- EXERCISE REQUIREMENTS: Collect every line of the records below that contains the word "cloudflare".

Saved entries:
────────

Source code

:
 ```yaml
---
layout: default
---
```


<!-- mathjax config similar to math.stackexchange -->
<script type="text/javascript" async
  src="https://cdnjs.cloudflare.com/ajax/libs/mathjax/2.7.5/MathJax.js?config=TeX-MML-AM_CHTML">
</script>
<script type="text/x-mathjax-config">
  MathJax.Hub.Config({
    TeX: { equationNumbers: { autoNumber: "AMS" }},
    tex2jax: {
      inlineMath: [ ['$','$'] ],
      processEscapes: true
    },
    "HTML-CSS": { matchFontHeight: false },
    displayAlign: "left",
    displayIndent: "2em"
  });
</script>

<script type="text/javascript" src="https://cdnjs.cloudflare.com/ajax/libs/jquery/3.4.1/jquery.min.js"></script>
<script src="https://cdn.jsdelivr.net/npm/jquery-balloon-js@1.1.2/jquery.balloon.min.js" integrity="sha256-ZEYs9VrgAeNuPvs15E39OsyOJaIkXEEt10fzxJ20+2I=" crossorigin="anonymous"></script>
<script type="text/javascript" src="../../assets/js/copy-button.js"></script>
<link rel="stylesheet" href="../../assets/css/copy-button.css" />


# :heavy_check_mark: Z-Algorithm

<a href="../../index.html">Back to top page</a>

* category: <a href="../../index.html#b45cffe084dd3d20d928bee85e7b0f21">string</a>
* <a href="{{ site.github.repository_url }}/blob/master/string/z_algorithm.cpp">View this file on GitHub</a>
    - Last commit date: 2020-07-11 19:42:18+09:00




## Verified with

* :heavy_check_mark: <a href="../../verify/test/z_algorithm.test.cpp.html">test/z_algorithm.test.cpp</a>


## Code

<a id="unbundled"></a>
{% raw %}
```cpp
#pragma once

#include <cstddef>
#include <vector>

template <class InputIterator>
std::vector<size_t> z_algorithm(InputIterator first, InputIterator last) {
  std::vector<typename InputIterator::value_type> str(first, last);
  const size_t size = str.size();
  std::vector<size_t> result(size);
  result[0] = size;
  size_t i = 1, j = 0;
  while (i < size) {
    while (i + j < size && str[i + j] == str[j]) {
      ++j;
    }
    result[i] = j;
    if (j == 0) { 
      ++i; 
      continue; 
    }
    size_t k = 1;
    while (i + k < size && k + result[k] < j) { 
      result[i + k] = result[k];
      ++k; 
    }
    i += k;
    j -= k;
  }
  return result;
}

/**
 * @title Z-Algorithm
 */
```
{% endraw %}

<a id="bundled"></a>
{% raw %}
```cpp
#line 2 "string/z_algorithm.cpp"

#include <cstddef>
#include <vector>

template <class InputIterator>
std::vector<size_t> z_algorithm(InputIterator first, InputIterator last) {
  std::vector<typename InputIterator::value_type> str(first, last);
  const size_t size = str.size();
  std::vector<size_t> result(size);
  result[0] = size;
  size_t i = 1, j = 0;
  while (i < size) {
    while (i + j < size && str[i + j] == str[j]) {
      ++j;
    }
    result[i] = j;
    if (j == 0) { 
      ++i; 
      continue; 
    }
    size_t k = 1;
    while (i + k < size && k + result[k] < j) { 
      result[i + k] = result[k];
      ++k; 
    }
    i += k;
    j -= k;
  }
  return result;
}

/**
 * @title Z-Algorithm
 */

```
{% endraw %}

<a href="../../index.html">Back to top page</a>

────────

- EXERCISE RESPONSE:
  src="https://cdnjs.cloudflare.com/ajax/libs/mathjax/2.7.5/MathJax.js?config=TeX-MML-AM_CHTML">
<script type="text/javascript" src="https://cdnjs.cloudflare.com/ajax/libs/jquery/3.4.1/jquery.min.js"></script>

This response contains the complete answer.